Records excerpted from a collection
--------

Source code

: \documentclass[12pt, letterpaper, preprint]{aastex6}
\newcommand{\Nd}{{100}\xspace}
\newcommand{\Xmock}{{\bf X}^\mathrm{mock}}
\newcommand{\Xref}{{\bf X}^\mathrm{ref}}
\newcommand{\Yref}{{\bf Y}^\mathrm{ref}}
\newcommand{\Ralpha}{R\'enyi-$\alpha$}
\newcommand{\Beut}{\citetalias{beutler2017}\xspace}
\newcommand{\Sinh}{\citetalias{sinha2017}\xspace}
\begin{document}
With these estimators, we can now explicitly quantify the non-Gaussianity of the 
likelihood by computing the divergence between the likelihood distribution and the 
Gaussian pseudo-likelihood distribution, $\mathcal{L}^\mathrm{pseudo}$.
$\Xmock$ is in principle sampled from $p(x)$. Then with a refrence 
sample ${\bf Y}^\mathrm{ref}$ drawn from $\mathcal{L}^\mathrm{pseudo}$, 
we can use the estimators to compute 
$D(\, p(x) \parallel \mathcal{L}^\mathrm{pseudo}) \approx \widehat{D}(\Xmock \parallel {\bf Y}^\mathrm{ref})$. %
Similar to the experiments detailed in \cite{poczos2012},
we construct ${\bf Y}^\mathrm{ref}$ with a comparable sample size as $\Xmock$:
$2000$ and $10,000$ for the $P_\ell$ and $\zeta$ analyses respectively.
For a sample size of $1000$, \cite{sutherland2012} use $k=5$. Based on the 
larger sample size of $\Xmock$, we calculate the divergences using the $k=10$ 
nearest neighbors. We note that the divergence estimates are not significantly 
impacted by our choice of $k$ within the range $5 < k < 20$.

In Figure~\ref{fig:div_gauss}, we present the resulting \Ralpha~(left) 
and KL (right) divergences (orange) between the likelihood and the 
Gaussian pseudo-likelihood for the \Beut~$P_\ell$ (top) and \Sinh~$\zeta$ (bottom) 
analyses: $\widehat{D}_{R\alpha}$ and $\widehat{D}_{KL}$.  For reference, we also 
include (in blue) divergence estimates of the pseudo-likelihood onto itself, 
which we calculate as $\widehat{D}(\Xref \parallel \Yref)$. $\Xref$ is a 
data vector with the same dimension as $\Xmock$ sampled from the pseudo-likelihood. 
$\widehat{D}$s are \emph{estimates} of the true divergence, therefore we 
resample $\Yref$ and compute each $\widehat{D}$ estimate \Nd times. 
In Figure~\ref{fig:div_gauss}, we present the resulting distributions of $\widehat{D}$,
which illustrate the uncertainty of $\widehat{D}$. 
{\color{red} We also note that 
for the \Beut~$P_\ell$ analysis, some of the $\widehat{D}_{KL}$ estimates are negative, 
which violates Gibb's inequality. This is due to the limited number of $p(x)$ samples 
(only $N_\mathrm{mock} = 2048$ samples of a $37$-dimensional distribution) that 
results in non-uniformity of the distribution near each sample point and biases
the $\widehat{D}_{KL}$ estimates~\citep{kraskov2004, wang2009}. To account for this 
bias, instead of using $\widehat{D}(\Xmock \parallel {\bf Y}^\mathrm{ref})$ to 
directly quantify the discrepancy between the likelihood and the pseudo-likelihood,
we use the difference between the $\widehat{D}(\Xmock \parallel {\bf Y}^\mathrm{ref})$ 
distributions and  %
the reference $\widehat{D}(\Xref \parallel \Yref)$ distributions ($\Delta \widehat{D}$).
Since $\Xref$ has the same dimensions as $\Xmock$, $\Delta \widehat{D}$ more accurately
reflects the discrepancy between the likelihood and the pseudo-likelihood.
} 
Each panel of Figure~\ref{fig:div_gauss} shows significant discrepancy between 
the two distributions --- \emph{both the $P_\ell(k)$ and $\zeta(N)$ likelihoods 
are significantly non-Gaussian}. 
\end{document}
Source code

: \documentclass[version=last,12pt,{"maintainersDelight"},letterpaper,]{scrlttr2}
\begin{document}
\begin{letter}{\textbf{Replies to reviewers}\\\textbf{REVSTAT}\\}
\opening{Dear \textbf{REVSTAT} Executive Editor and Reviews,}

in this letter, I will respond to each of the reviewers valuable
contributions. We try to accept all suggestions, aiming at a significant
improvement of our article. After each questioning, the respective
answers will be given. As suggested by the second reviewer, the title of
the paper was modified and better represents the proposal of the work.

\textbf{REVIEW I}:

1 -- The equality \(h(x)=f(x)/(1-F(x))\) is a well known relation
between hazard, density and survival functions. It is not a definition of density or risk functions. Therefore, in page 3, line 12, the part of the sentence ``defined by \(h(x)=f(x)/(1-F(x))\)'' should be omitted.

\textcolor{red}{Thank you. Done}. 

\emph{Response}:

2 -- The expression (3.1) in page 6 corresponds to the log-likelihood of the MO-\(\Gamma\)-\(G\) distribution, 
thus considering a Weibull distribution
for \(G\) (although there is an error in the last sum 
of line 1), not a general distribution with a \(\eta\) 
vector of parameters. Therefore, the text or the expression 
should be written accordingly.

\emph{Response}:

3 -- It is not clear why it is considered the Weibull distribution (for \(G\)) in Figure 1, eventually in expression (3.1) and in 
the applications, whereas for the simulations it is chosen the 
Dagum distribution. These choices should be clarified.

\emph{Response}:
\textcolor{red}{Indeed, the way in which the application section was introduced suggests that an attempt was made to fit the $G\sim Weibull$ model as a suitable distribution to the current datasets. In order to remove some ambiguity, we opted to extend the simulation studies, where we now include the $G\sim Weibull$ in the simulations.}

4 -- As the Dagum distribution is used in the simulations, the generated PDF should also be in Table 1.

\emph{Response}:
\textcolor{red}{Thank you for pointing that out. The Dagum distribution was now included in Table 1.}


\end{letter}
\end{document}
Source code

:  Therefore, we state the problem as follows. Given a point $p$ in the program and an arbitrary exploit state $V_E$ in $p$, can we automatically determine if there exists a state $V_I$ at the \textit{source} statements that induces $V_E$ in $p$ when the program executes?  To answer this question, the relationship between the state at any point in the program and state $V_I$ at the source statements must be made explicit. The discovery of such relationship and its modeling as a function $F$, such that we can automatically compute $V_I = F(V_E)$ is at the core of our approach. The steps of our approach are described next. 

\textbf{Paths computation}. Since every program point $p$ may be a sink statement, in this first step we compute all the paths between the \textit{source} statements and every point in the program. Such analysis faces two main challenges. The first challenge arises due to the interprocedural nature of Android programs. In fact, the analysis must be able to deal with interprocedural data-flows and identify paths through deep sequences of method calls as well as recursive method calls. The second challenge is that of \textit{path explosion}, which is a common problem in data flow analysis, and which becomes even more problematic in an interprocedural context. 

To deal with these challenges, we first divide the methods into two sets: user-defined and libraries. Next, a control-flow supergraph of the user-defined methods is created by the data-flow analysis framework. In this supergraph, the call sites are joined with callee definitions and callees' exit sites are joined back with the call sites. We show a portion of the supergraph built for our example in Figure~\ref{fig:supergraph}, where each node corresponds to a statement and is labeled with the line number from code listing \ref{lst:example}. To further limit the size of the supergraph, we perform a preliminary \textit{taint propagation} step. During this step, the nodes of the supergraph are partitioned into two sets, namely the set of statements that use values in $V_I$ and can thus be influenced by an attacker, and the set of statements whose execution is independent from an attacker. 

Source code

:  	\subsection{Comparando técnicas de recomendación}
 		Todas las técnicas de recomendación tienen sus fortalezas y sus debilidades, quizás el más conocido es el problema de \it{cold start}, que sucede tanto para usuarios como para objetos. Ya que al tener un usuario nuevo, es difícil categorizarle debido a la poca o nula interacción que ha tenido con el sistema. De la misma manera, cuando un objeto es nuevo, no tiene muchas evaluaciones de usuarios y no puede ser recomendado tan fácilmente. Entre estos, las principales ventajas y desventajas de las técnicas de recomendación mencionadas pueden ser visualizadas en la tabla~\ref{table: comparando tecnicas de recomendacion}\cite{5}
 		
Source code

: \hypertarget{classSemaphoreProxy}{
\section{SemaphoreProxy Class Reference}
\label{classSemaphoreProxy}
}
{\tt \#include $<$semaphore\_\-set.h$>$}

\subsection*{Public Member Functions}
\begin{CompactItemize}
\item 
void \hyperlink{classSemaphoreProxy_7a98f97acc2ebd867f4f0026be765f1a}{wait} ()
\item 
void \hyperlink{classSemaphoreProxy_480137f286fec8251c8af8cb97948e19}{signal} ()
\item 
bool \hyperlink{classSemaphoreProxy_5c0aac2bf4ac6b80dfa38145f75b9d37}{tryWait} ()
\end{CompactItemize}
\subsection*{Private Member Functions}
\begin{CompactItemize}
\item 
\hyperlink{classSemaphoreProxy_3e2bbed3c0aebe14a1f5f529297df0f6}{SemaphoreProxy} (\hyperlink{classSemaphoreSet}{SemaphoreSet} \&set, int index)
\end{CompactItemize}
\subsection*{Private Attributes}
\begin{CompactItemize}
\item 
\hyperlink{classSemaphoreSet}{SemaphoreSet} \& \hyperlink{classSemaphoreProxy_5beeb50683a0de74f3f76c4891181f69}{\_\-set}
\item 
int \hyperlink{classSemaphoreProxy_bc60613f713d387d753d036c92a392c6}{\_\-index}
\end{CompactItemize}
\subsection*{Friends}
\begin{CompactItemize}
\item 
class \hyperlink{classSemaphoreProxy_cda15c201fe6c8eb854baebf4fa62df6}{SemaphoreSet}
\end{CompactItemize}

--------

◆ Problem requirements: Could you state how many lines above include the word "quantify"? Reply with that number alone.

◆ Written response: 2